About six weeks shy of a year ago, I sucked up everything I got in me and took an improv class. I took an improv class because I had debilitating stage fright that was getting the better of me and butting into my personal and professional life and holding me back from doing some things that I always thought I'd be doing by the time I was this old and I figured that it was high time to get the hell over my damned self.
About six weeks shy of a year later, I am performing Live! and On Stage! in the Philadelphia Fringe Fest as part of a hand-selected Philly Improv Theater House Team in front of large(ish) audiences in a big(ish) theater.
If you would have stood in front of me on 09/09/09 and told me I'd be a part of all this- of any of this- I would have laughed. Or cried. Or slapped you and ran away.
Conquering your biggest fear and going far beyond what you ever imagined to set out to do is a pretty damned good feeling. I recommend it to any of you.

19 degrees {comments}:
Go Lora Go! You're awesome.
Really? hmmm. I'm very shy socially. I can do the professional interaction thing very easily, but don't put a drink in my hand and expect me to make small talk. I cannot imagine having the courage to do what you did. It flies in the face of being shy. So what got you past that?

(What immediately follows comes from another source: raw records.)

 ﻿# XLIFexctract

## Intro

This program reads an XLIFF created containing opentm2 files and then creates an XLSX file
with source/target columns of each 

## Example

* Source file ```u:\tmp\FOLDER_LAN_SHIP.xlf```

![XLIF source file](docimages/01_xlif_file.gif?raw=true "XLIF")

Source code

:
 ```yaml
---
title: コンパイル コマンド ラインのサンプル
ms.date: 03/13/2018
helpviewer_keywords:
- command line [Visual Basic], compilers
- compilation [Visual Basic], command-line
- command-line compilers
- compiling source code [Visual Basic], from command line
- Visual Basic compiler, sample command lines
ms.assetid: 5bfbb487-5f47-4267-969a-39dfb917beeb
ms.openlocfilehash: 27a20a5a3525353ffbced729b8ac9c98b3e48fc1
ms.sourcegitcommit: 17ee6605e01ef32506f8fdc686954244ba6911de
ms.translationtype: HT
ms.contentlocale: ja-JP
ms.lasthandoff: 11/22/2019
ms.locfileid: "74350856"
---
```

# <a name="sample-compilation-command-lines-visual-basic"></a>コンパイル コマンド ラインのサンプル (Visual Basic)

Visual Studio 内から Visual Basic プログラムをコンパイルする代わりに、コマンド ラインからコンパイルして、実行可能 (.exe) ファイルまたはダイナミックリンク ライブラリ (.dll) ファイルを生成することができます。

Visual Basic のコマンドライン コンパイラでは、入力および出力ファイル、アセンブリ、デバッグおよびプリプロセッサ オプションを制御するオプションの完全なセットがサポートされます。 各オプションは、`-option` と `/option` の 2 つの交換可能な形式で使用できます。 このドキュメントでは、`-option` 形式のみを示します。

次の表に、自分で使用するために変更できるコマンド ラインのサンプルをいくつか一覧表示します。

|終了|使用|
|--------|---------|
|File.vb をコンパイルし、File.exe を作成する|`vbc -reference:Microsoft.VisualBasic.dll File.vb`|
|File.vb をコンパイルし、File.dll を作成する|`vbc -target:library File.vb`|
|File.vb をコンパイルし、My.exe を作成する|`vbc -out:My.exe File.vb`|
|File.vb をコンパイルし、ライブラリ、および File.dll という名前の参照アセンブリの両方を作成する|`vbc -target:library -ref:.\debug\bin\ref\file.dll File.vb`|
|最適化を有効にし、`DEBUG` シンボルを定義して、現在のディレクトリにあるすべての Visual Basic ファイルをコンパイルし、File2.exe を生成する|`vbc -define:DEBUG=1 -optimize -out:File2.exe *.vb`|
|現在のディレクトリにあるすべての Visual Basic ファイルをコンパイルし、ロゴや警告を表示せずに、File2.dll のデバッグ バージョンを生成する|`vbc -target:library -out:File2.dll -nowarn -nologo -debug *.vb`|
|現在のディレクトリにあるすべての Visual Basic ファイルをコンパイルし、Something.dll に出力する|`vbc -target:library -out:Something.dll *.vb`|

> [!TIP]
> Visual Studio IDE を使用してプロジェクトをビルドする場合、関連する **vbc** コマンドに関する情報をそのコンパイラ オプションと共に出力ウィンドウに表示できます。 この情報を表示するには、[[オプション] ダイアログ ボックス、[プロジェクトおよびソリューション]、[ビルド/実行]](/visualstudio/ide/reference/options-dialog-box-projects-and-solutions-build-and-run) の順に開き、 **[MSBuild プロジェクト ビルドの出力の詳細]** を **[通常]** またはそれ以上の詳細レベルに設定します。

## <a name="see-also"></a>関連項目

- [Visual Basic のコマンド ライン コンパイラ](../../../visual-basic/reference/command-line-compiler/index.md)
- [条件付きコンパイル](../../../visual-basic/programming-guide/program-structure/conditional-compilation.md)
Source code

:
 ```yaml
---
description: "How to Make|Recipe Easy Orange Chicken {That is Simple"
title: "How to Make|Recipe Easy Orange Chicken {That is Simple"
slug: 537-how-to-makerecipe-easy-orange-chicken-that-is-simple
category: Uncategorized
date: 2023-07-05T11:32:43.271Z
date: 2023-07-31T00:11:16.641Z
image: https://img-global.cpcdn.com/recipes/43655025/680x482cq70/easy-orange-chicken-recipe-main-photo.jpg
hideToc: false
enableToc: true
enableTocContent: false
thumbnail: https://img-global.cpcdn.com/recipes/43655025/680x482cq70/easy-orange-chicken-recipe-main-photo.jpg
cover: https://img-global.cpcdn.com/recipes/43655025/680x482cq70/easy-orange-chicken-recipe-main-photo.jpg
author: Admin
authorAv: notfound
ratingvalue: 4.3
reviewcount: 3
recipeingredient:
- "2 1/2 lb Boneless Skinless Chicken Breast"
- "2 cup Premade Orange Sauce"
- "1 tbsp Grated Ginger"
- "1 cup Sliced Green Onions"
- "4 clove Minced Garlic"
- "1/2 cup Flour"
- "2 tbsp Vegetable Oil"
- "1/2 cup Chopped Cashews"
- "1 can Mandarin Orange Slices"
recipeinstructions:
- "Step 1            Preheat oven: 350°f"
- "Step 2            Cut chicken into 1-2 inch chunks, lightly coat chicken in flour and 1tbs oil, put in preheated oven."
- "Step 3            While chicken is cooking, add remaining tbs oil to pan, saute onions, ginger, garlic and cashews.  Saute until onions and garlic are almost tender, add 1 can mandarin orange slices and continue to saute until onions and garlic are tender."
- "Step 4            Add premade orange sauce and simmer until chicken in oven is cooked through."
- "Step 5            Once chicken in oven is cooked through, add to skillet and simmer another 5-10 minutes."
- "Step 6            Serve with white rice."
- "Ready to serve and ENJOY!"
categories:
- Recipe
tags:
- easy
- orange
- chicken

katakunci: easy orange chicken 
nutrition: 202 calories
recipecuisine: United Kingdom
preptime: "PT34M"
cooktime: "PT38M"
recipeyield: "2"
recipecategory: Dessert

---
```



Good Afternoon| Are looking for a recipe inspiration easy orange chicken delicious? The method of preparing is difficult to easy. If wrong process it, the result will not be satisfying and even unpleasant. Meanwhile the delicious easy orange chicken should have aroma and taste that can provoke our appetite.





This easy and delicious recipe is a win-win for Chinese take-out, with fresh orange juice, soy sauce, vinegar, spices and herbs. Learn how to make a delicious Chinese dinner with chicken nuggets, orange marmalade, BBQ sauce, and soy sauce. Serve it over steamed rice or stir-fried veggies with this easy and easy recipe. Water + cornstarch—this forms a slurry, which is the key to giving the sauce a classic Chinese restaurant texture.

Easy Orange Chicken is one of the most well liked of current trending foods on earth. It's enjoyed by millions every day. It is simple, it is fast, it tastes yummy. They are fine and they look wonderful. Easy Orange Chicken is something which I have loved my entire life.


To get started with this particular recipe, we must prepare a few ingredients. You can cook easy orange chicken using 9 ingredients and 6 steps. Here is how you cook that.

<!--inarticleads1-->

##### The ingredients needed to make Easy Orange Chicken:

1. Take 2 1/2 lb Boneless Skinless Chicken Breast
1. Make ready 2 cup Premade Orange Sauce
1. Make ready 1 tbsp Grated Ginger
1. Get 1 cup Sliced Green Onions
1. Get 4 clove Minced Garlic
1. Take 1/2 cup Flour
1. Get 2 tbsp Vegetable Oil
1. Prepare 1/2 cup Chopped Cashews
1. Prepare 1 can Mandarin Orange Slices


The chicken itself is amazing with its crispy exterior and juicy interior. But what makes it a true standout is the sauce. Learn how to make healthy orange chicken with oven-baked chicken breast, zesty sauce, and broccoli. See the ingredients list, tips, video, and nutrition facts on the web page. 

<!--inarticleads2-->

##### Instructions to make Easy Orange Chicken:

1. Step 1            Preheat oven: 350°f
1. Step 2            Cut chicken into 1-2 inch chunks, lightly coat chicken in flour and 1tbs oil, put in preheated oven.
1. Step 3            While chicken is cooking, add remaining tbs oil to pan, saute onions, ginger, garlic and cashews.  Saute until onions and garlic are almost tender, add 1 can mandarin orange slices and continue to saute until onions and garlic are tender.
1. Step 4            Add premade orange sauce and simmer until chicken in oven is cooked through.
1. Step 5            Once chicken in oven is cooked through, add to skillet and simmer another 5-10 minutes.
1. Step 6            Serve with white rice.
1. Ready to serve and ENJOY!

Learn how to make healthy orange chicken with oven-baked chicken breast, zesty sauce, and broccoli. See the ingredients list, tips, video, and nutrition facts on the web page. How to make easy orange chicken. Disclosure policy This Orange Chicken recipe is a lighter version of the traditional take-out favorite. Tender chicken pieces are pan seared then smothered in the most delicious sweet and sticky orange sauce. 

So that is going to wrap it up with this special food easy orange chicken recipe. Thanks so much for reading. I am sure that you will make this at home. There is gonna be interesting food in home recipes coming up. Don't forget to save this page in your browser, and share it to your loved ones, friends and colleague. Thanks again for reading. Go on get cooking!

That's awesome! I however am still not swimming where there may or may not be jelly fish. I'm content in my weirdyness.
My biggest fear is flying. Not sure if I can conquer that one.
Good for you for facing your fears. To me, there's nothing harder than improv for putting yourself out there.
I wish you luck. Wish I were in Philadelphia so I could see you perform.
I am so jealous! I'm going to be taking improv classes here starting in October and can't wait, even though I'm fucking scared to death.
Wish I lived nearby - I'd come watch.
You know, improv would actually be loads of fun I think! It's one of those things too that I think I could be good at (because I have this real goofy, imaginative side) if I wasn't so afraid of what people are thinking, and of looking like an arse.
I need to get over stuff.
I am glad you're whoopin' it up out there!
I'm proud of you, totally.
That's so awesome Lora!
I feared parenting and now I'm a parent. My current fear is juggling two kids, a career, spending time with Hubs, and keeping my sanity at the same time.
Sometimes it's just balls out, here I go!
So proud of you!
whoohoo congratulations!!
break a leg sweetie :)
I totally need to get my butt up on a stage where I have to talk and not just shake my hips!
I have stage fright and I want to teach! How the heck am I supposed to teach when I want to vomit getting up in front of people!?
I kinda chickened out of subbing this fall. Plus I felt like I had to much going on...ya know.
All I can say is that I admire your courage woman! And that you're an inspiration!
OMG Lora, you totally cracked me up and I'm so proud of you I can barely stand it! I've had to stay away from the computer for such a long time and I've missed your smartness and the joy you bring to the internet. Congrats and break a leg...figuratively..you know. Fer Gawd's sake don't break an arm!
Congrats to you on such a great and inspiring accomplishment!
Seriously- SO. PROUD. OF. YOU!
That is a huge deal-
Wish I was there so you could pretend I was in my underwear- but you won't have to pretend because I'd really be in my underwear. That's the kind of gal I am.
Your awesomeness is overwhelming. You are a very brave woman.
You are one cool lady Lora!!!
are you serious Lora? wow that's pretty awesome!!!! would be very nice to see you perform!!!!!!!
You go Lora!
Good for you,Lora! Wish I could've seen you!